Showing posts with label grad school in korea. Show all posts
Showing posts with label grad school in korea. Show all posts
Monday, April 5, 2010 3 comments

Should you do grad school in Korea?

A recent Marmot's Hole post got me thinking: just how valuable is a master's? A PhD? The real question is does it matter if one gets it from Korea or America? A question posed to Robert from the post:
According to your bio you went to grad school here, so I was just wondering about the following: 1) What did you study? 2) How was the Korean grad school experience? 3) How useful has your degree been in Korea, and 4) how useful do you think a MA from a Korean university would be outside of the Korea?
Robert's response:
1) Northeast Asian Studies;
2) Interesting;
3) Didn’t get the degree, so couldn’t really say;
4) I think that would depend on what you were studying. If you’re planning to work in a Korea-related field, I’d imagine an MA from a Korean university might help. My own personal opinion is that if you want a purely academic experience, you’re better off studying Korean Studies outside of Korea in someplace like the United States, but if you’re looking for the intangibles you can only learn in-country, Korea’s the place to be.
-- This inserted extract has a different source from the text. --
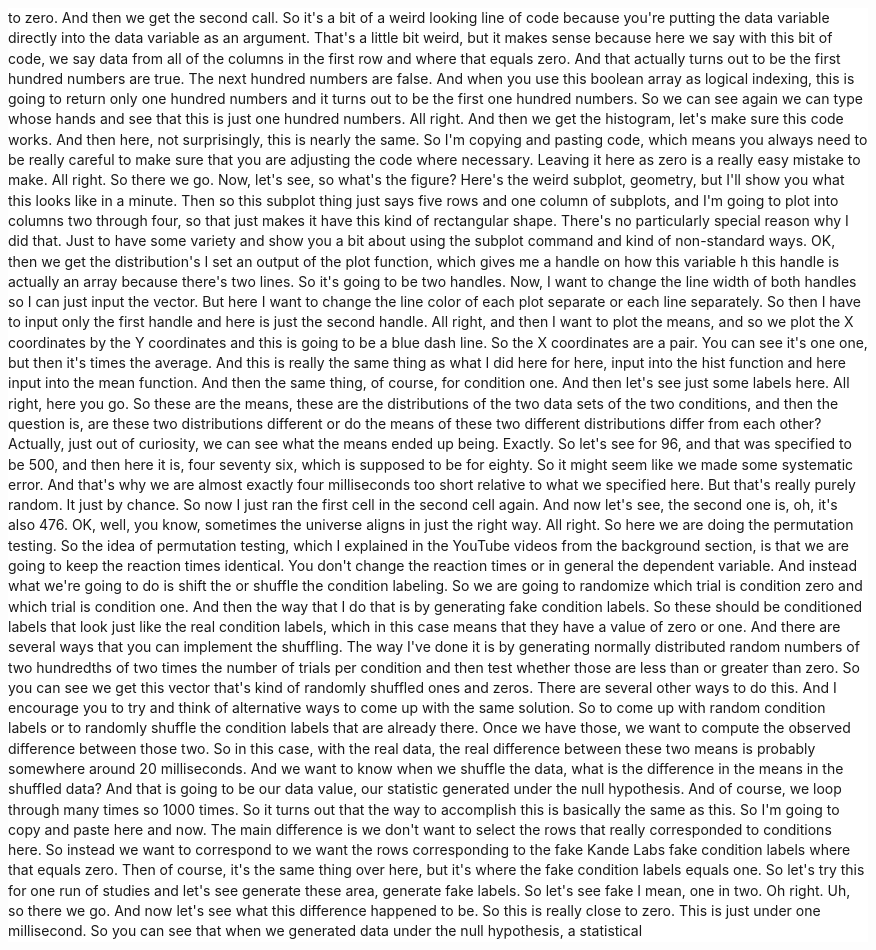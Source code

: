 to zero. And then we get the second call. So it's a bit of a weird looking line of code because you're putting the data variable directly into the data variable as an argument. That's a little bit weird, but it makes sense because here we say with this bit of code, we say data from all of the columns in the first row and where that equals zero. And that actually turns out to be the first hundred numbers are true. The next hundred numbers are false. And when you use this boolean array as logical indexing, this is going to return only one hundred numbers and it turns out to be the first one hundred numbers. So we can see again we can type whose hands and see that this is just one hundred numbers. All right. And then we get the histogram, let's make sure this code works. And then here, not surprisingly, this is nearly the same. So I'm copying and pasting code, which means you always need to be really careful to make sure that you are adjusting the code where necessary. Leaving it here as zero is a really easy mistake to make. All right. So there we go. Now, let's see, so what's the figure? Here's the weird subplot, geometry, but I'll show you what this looks like in a minute. Then so this subplot thing just says five rows and one column of subplots, and I'm going to plot into columns two through four, so that just makes it have this kind of rectangular shape. There's no particularly special reason why I did that. Just to have some variety and show you a bit about using the subplot command and kind of non-standard ways. OK, then we get the distribution's I set an output of the plot function, which gives me a handle on how this variable h this handle is actually an array because there's two lines. So it's going to be two handles. Now, I want to change the line width of both handles so I can just input the vector. But here I want to change the line color of each plot separate or each line separately. So then I have to input only the first handle and here is just the second handle. All right, and then I want to plot the means, and so we plot the X coordinates by the Y coordinates and this is going to be a blue dash line. So the X coordinates are a pair. You can see it's one one, but then it's times the average. And this is really the same thing as what I did here for here, input into the hist function and here input into the mean function. And then the same thing, of course, for condition one. And then let's see just some labels here. All right, here you go. So these are the means, these are the distributions of the two data sets of the two conditions, and then the question is, are these two distributions different or do the means of these two different distributions differ from each other? Actually, just out of curiosity, we can see what the means ended up being. Exactly. So let's see for 96, and that was specified to be 500, and then here it is, four seventy six, which is supposed to be for eighty. So it might seem like we made some systematic error. And that's why we are almost exactly four milliseconds too short relative to what we specified here. But that's really purely random. It just by chance. So now I just ran the first cell in the second cell again. And now let's see, the second one is, oh, it's also 476. OK, well, you know, sometimes the universe aligns in just the right way. All right. So here we are doing the permutation testing. So the idea of permutation testing, which I explained in the YouTube videos from the background section, is that we are going to keep the reaction times identical. You don't change the reaction times or in general the dependent variable. And instead what we're going to do is shift the or shuffle the condition labeling. So we are going to randomize which trial is condition zero and which trial is condition one. And then the way that I do that is by generating fake condition labels. So these should be conditioned labels that look just like the real condition labels, which in this case means that they have a value of zero or one. And there are several ways that you can implement the shuffling. The way I've done it is by generating normally distributed random numbers of two hundredths of two times the number of trials per condition and then test whether those are less than or greater than zero. So you can see we get this vector that's kind of randomly shuffled ones and zeros. There are several other ways to do this. And I encourage you to try and think of alternative ways to come up with the same solution. So to come up with random condition labels or to randomly shuffle the condition labels that are already there. Once we have those, we want to compute the observed difference between those two. So in this case, with the real data, the real difference between these two means is probably somewhere around 20 milliseconds. And we want to know when we shuffle the data, what is the difference in the means in the shuffled data? And that is going to be our data value, our statistic generated under the null hypothesis. And of course, we loop through many times so 1000 times. So it turns out that the way to accomplish this is basically the same as this. So I'm going to copy and paste here and now. The main difference is we don't want to select the rows that really corresponded to conditions here. So instead we want to correspond to we want the rows corresponding to the fake Kande Labs fake condition labels where that equals zero. Then of course, it's the same thing over here, but it's where the fake condition labels equals one. So let's try this for one run of studies and let's see generate these area, generate fake labels. So let's see fake I mean, one in two. Oh right. Uh, so there we go. And now let's see what this difference happened to be. So this is really close to zero. This is just under one millisecond. So you can see that when we generated data under the null hypothesis, a statistical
You can read the rest here. Be sure to read the comments, too. A sample from the comment section includes another's experience:
I did a Master’s at Yonsei GSIS, and…
1) Korean Studies.
2) Very good. The standard of teaching was generally very high, with professors who had almost all got their PhDs from top unis in the US or (occasionally) the UK. Some of them were major authorities in their field.
Although some were harsher in their marking than others, my general impression was that the need to attract more international students took precedence over scrupulous marking, so I’m pretty sure my grades were more generous than they would have been at home (the UK). On the plus side, the need for foreign students also means that there is a fair range of scholarships available, especially if you’re studying Korea-related stuff.
3) I have been working in Korea ever since graduating four years ago, and to be honest, I think the degree was more useful for the contacts I made at GSIS than for any inherent academic (much less vocational) value.
4) As Robert said, it depends what you’re studying. I do know of a few people who got MAs in finance or international relations and got jobs overseas in financial companies or consultancies. If you’re wanting to go on to be an academic about all things Korean, the Master’s courses here can be a good stepping stone, though I’ve been told that the PhDs are next to useless.
Something to think about.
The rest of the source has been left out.